China arrested 92,574 underage criminals in 2006, a 33-percent rise from 2003, said an official with the Supreme People's Procuratorate yesterday.

The number of juvenile delinquents prosecuted increased by 50 percent, said the official, without giving a specific figure.

About one in 10 criminals detained and prosecuted in 2006 was underage, said the official.

"There is a visible increase in gang crime among juvenile delinquents and crimes have become more violent," the official said. "This is a major issue which endangers social stability."

Theft, robbery and assault are the three major types of juvenile crime, accounting for 98 percent of the total, said the official.

Wu Heping, spokesman of the Ministry of Public Security, said in April that preliminary statistics showed many juvenile delinquents had been negatively influenced by the Internet.
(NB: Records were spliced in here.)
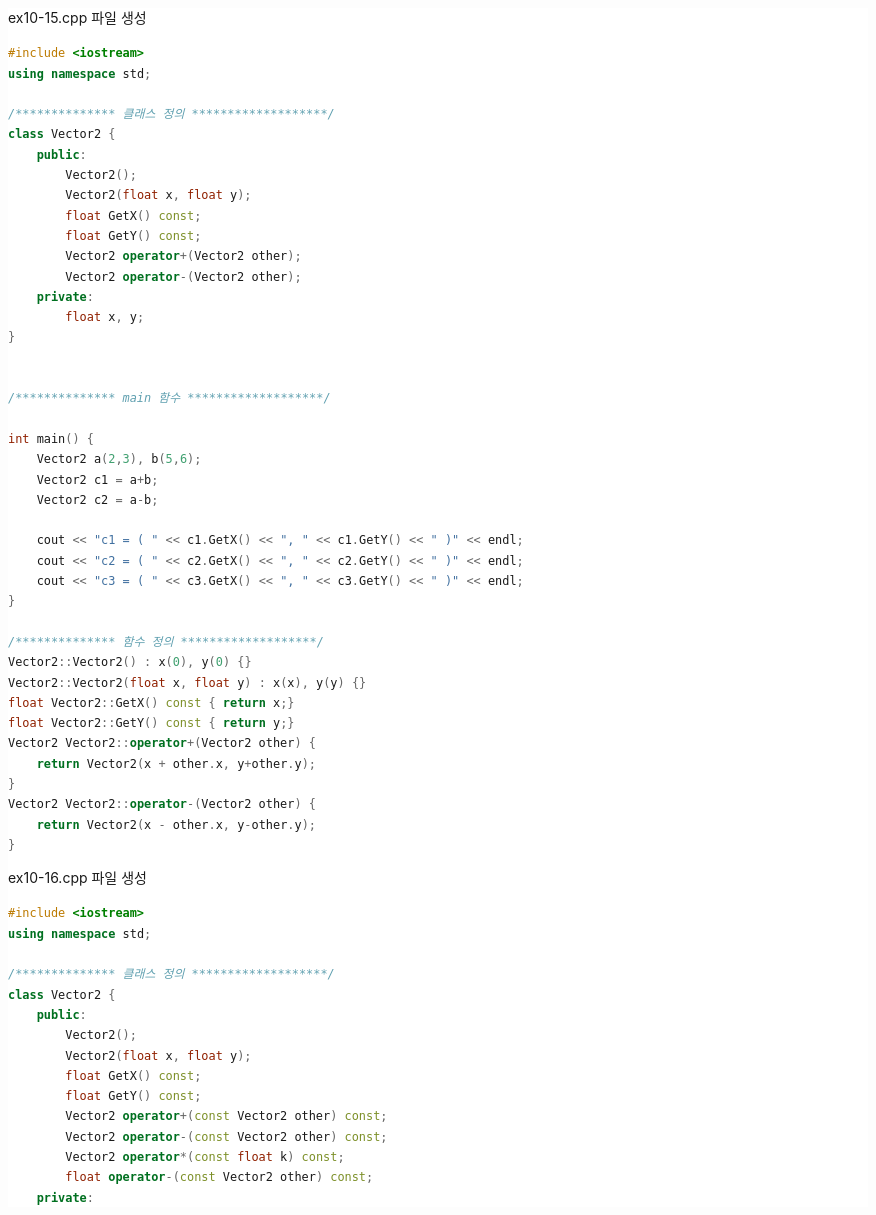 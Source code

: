 ex10-15.cpp 파일 생성

```c++
#include <iostream>
using namespace std;

/************** 클래스 정의 *******************/
class Vector2 {
    public:
        Vector2();
        Vector2(float x, float y);
        float GetX() const;
        float GetY() const;
        Vector2 operator+(Vector2 other);
        Vector2 operator-(Vector2 other);
    private:
        float x, y;
}


/************** main 함수 *******************/

int main() {
    Vector2 a(2,3), b(5,6);
    Vector2 c1 = a+b;
    Vector2 c2 = a-b;

    cout << "c1 = ( " << c1.GetX() << ", " << c1.GetY() << " )" << endl;
    cout << "c2 = ( " << c2.GetX() << ", " << c2.GetY() << " )" << endl;
    cout << "c3 = ( " << c3.GetX() << ", " << c3.GetY() << " )" << endl;
}

/************** 함수 정의 *******************/
Vector2::Vector2() : x(0), y(0) {}
Vector2::Vector2(float x, float y) : x(x), y(y) {}
float Vector2::GetX() const { return x;}
float Vector2::GetY() const { return y;}
Vector2 Vector2::operator+(Vector2 other) {
    return Vector2(x + other.x, y+other.y);
}
Vector2 Vector2::operator-(Vector2 other) {
    return Vector2(x - other.x, y-other.y);
}

```



ex10-16.cpp 파일 생성

```c++
#include <iostream>
using namespace std;

/************** 클래스 정의 *******************/
class Vector2 {
    public:
        Vector2();
        Vector2(float x, float y);
        float GetX() const;
        float GetY() const;
        Vector2 operator+(const Vector2 other) const;
        Vector2 operator-(const Vector2 other) const;
        Vector2 operator*(const float k) const;
        float operator-(const Vector2 other) const;
    private:
```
"In a high proportion of robbery, sexual assault and fraud cases involving young people, the Internet is a factor," Wu said.

Also on Thursday, a spokesman with the Supreme People's Court said that more than 430,000 defendants under the age of 18 were convicted on criminal charges in China from 2000 to 2006.

The spokesman said China had set up 2,420 juvenile tribunals, which could handle almost all juvenile criminal cases.

He said the juvenile tribunals paid great attention to protecting the legal rights of the accused minors.

"Education and correction, rather than punishment, has always been China's core principle in dealing with juvenile crimes," the spokesman said.